---------- Data under study ----------
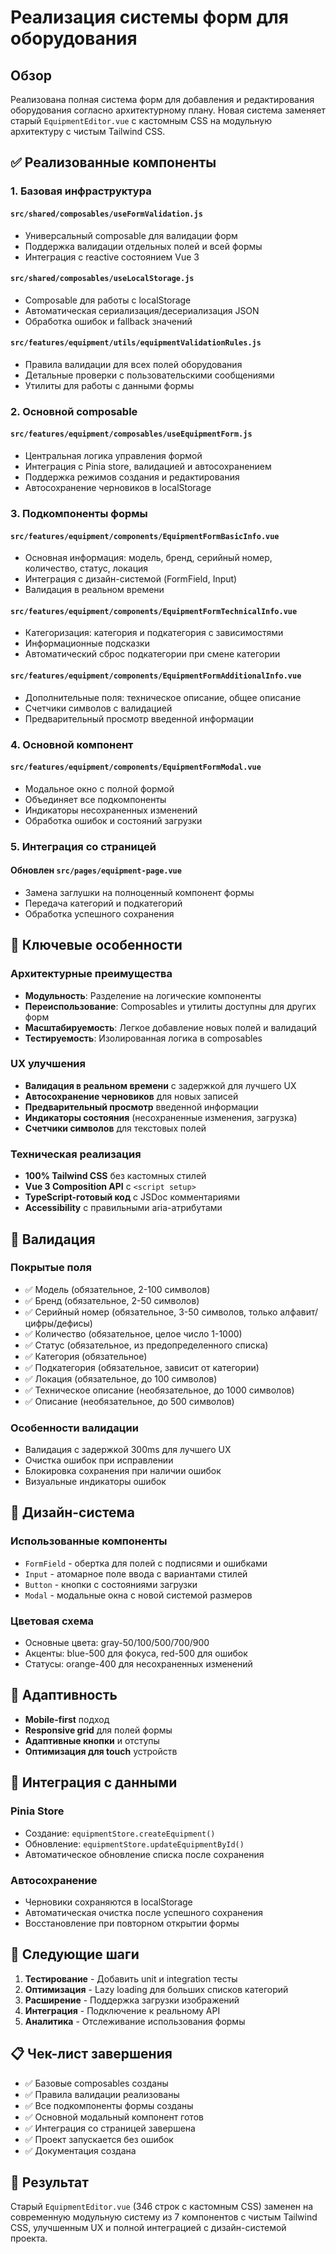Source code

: # Реализация системы форм для оборудования

## Обзор

Реализована полная система форм для добавления и редактирования оборудования согласно архитектурному плану. Новая система заменяет старый `EquipmentEditor.vue` с кастомным CSS на модульную архитектуру с чистым Tailwind CSS.

## ✅ Реализованные компоненты

### 1. Базовая инфраструктура

#### `src/shared/composables/useFormValidation.js`
- Универсальный composable для валидации форм
- Поддержка валидации отдельных полей и всей формы
- Интеграция с reactive состоянием Vue 3

#### `src/shared/composables/useLocalStorage.js`
- Composable для работы с localStorage
- Автоматическая сериализация/десериализация JSON
- Обработка ошибок и fallback значений

#### `src/features/equipment/utils/equipmentValidationRules.js`
- Правила валидации для всех полей оборудования
- Детальные проверки с пользовательскими сообщениями
- Утилиты для работы с данными формы

### 2. Основной composable

#### `src/features/equipment/composables/useEquipmentForm.js`
- Центральная логика управления формой
- Интеграция с Pinia store, валидацией и автосохранением
- Поддержка режимов создания и редактирования
- Автосохранение черновиков в localStorage

### 3. Подкомпоненты формы

#### `src/features/equipment/components/EquipmentFormBasicInfo.vue`
- Основная информация: модель, бренд, серийный номер, количество, статус, локация
- Интеграция с дизайн-системой (FormField, Input)
- Валидация в реальном времени

#### `src/features/equipment/components/EquipmentFormTechnicalInfo.vue`
- Категоризация: категория и подкатегория с зависимостями
- Информационные подсказки
- Автоматический сброс подкатегории при смене категории

#### `src/features/equipment/components/EquipmentFormAdditionalInfo.vue`
- Дополнительные поля: техническое описание, общее описание
- Счетчики символов с валидацией
- Предварительный просмотр введенной информации

### 4. Основной компонент

#### `src/features/equipment/components/EquipmentFormModal.vue`
- Модальное окно с полной формой
- Объединяет все подкомпоненты
- Индикаторы несохраненных изменений
- Обработка ошибок и состояний загрузки

### 5. Интеграция со страницей

#### Обновлен `src/pages/equipment-page.vue`
- Замена заглушки на полноценный компонент формы
- Передача категорий и подкатегорий
- Обработка успешного сохранения

## 🎯 Ключевые особенности

### Архитектурные преимущества
- **Модульность**: Разделение на логические компоненты
- **Переиспользование**: Composables и утилиты доступны для других форм
- **Масштабируемость**: Легкое добавление новых полей и валидаций
- **Тестируемость**: Изолированная логика в composables

### UX улучшения
- **Валидация в реальном времени** с задержкой для лучшего UX
- **Автосохранение черновиков** для новых записей
- **Предварительный просмотр** введенной информации
- **Индикаторы состояния** (несохраненные изменения, загрузка)
- **Счетчики символов** для текстовых полей

### Техническая реализация
- **100% Tailwind CSS** без кастомных стилей
- **Vue 3 Composition API** с `<script setup>`
- **TypeScript-готовый код** с JSDoc комментариями
- **Accessibility** с правильными aria-атрибутами

## 🔧 Валидация

### Покрытые поля
- ✅ Модель (обязательное, 2-100 символов)
- ✅ Бренд (обязательное, 2-50 символов)
- ✅ Серийный номер (обязательное, 3-50 символов, только алфавит/цифры/дефисы)
- ✅ Количество (обязательное, целое число 1-1000)
- ✅ Статус (обязательное, из предопределенного списка)
- ✅ Категория (обязательное)
- ✅ Подкатегория (обязательное, зависит от категории)
- ✅ Локация (обязательное, до 100 символов)
- ✅ Техническое описание (необязательное, до 1000 символов)
- ✅ Описание (необязательное, до 500 символов)

### Особенности валидации
- Валидация с задержкой 300ms для лучшего UX
- Очистка ошибок при исправлении
- Блокировка сохранения при наличии ошибок
- Визуальные индикаторы ошибок

## 🎨 Дизайн-система

### Использованные компоненты
- `FormField` - обертка для полей с подписями и ошибками
- `Input` - атомарное поле ввода с вариантами стилей
- `Button` - кнопки с состояниями загрузки
- `Modal` - модальные окна с новой системой размеров

### Цветовая схема
- Основные цвета: gray-50/100/500/700/900
- Акценты: blue-500 для фокуса, red-500 для ошибок
- Статусы: orange-400 для несохраненных изменений

## 📱 Адаптивность

- **Mobile-first** подход
- **Responsive grid** для полей формы
- **Адаптивные кнопки** и отступы
- **Оптимизация для touch** устройств

## 🔄 Интеграция с данными

### Pinia Store
- Создание: `equipmentStore.createEquipment()`
- Обновление: `equipmentStore.updateEquipmentById()`
- Автоматическое обновление списка после сохранения

### Автосохранение
- Черновики сохраняются в localStorage
- Автоматическая очистка после успешного сохранения
- Восстановление при повторном открытии формы

## 🚀 Следующие шаги

1. **Тестирование** - Добавить unit и integration тесты
2. **Оптимизация** - Lazy loading для больших списков категорий
3. **Расширение** - Поддержка загрузки изображений
4. **Интеграция** - Подключение к реальному API
5. **Аналитика** - Отслеживание использования формы

## 📋 Чек-лист завершения

- ✅ Базовые composables созданы
- ✅ Правила валидации реализованы
- ✅ Все подкомпоненты формы созданы
- ✅ Основной модальный компонент готов
- ✅ Интеграция со страницей завершена
- ✅ Проект запускается без ошибок
- ✅ Документация создана

## 🎉 Результат

Старый `EquipmentEditor.vue` (346 строк с кастомным CSS) заменен на современную модульную систему из 7 компонентов с чистым Tailwind CSS, улучшенным UX и полной интеграцией с дизайн-системой проекта.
----------
◆ About this exercise
Each line above from the one with "- ✅ Подкатегория" up to and including the one with "### Особенности валидации" must be set down exactly, and no line outside that span may appear.

◆ Result of this exercise
- ✅ Подкатегория (обязательное, зависит от категории)
- ✅ Локация (обязательное, до 100 символов)
- ✅ Техническое описание (необязательное, до 1000 символов)
- ✅ Описание (необязательное, до 500 символов)

### Особенности валидации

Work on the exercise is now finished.